Another day, another international series added to the burgeoning library of overseas Netflix content. Today it’s Monkey Twins, a Thai martial arts drama created by Nonthakorn Thaweesuk that combines elements of old-fashioned crime thrillers, romance and absurdist comedy in a ropey package that shows its influences about as much as its budget.
In Monkey Twins a cop teams up with an embittered martial artist to thwart a sinister crime ring, and stop me if any of this sounds familiar: Stripping to the waist to prove you’re not wearing a wire? Playing hardball with the local crime boss to show you need to see the drugs before you hand over the money? Being forced to kill a man to prove your loyalty, and delaying the execution for just long enough for the observing police team to bust in before you have to do the deed? This is second-hand crime drama through and through, just filtered through the slightly oddball traditions of Thai cinema.
Those traditions include wacky comic relief that never coheres with the supposedly deathly-serious criminal underworld plot, and a soppy romantic through-line that isn’t entirely in-keeping with the rest of Monkey Twins either. The overall effect is a weird mishmash of influences, styles and themes that just feels vaguely confused and uncertain rather than diverse and interesting.
But you’re here for the fights, I’m sure. And it brings me no pleasure to report that they’re not all that great either, although they do manage to evoke a few moments of inspiration, or at least some facile “That was pretty cool” enjoyment. But the semi-authentic Thai styling lacks the crunchy authenticity of, say, A Prayer Before Dawn, and has nothing like the stylized madness of the Ong Bak series, which I suppose represent the two extreme ends of on-screen Muay Thai. It’s an awkward middle-ground that is hampered further by extremely lacklustre production and a heavy reliance on dodgy-looking editing effects, including liberal slow motion that only serves to highlight how much these performers aren’t actually hitting one another.
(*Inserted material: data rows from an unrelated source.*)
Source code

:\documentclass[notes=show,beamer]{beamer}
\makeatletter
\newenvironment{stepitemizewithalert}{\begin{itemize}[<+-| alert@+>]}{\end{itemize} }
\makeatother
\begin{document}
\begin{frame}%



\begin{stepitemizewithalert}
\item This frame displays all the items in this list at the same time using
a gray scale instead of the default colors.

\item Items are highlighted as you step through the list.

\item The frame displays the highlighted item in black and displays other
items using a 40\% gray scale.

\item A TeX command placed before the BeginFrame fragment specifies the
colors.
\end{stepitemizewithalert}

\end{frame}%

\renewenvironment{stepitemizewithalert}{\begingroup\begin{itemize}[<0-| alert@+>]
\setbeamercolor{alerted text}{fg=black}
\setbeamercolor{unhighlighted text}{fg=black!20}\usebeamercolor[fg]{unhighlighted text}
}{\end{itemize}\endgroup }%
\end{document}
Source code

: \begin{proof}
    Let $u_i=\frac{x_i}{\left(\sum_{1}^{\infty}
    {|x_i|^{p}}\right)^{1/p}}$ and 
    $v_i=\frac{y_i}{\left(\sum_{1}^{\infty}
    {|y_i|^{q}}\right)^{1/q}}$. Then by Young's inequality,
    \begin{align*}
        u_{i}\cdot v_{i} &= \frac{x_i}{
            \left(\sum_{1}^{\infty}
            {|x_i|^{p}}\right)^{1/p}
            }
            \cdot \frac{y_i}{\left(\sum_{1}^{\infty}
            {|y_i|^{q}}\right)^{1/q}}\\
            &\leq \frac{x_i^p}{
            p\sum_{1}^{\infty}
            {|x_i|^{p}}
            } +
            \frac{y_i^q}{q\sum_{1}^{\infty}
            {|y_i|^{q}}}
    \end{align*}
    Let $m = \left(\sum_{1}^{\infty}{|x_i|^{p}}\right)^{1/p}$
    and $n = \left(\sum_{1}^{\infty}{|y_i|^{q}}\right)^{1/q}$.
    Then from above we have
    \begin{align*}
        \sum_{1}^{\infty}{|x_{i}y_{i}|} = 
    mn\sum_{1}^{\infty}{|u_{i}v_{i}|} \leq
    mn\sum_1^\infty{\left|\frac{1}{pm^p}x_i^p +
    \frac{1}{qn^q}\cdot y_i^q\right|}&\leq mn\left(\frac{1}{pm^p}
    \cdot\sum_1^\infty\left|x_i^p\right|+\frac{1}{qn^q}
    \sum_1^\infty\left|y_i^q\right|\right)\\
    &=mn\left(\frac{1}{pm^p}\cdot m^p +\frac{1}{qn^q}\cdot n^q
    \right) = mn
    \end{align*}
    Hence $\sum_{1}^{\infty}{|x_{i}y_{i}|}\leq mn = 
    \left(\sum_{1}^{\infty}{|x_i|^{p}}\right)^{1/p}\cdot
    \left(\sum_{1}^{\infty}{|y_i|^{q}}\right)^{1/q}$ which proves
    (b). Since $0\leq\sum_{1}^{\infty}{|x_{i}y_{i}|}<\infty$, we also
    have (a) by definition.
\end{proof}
Things at least get more brutal as Monkey Twins progresses through its 13-episode season, but even at its bloodiest it’s still limp-wristed in comparison to its contemporaries. And don’t even get me started on the sound design, which renders some fights laughable with Super Mario-esque cartoon impacts, to say nothing of the unintentionally-hilarious pop-gun shootouts. There’s a decent show here, but it’s hiding beneath so much rubbish that it’s difficult to imagine what it might look like.